Schau, wie verschwitzt ich bin, Flora, sag nicht, ich hätte es leichter. Kurz vor Schluss, gerade, als er dachte, hätte ich mal die Orchidee vom Klo mitgenommen, exakt auf dem Nachbargrundstück des Strands, kam er doch noch zu seiner Rose. Links und rechts neben dem Eingang wuchsen dort zwei Kletterrosen. Kopp beschloss, sich nicht einmal umzusehen. Wenn du dich erst umsiehst, bist du verloren. Wenn mich einer fragt, sage ich mit meinem charmantesten Lächeln, ich brauche eine Blume für meine Frau, es ist sehr wichtig, ich habe gerade erfahren, dass sie schwanger ist. Wer könnte einem da noch an den Kragen gehen?
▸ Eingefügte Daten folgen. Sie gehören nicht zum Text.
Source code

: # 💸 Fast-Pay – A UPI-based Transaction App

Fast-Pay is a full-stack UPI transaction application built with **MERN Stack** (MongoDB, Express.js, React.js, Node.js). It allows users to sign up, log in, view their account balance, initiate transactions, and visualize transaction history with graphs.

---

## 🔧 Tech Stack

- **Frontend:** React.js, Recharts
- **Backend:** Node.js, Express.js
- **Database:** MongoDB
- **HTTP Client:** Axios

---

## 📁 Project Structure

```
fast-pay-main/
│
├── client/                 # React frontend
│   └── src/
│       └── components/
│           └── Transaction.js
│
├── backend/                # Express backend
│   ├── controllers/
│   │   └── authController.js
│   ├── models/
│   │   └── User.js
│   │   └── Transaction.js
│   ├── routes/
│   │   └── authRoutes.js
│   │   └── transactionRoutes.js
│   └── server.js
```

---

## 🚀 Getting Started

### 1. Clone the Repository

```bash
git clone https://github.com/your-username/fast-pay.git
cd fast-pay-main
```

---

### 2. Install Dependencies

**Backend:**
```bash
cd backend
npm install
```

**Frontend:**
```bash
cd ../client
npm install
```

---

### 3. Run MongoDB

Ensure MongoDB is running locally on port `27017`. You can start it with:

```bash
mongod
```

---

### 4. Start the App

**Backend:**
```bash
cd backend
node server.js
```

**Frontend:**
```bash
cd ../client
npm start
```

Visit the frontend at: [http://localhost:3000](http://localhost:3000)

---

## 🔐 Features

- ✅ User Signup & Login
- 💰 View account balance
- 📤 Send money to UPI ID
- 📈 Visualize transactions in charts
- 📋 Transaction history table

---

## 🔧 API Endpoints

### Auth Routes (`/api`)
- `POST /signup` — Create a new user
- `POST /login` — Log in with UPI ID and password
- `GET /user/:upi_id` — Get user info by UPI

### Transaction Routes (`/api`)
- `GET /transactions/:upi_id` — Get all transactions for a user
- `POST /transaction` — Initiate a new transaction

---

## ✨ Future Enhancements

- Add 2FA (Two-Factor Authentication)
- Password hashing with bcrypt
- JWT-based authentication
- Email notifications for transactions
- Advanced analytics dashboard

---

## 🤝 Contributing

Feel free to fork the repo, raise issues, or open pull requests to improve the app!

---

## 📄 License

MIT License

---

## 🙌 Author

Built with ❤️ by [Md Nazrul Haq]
    Es ging ihm keiner an den Kragen, aber die Rose war widerspenstig und stach ihn. Er musste fluchen und an ihr zerren, sie riss nicht sauber ab, unten am Stiel blieb ein Stück Rinde hängen, und überhaupt war sie zu kurz, man sieht, dass ich sie irgendwo geklaut habe. Aber ist das nicht noch ein wenig charmanter?
     
    Flora war offenbar sehr sauer, denn sie kam nicht einmal in die Nähe seines Tisches. Kann sein, sie hatte die Rose gar nicht gesehen.
    Aber Melania kam.
    Grüß dich, sitzt du absichtlich nicht in Floras Bereich?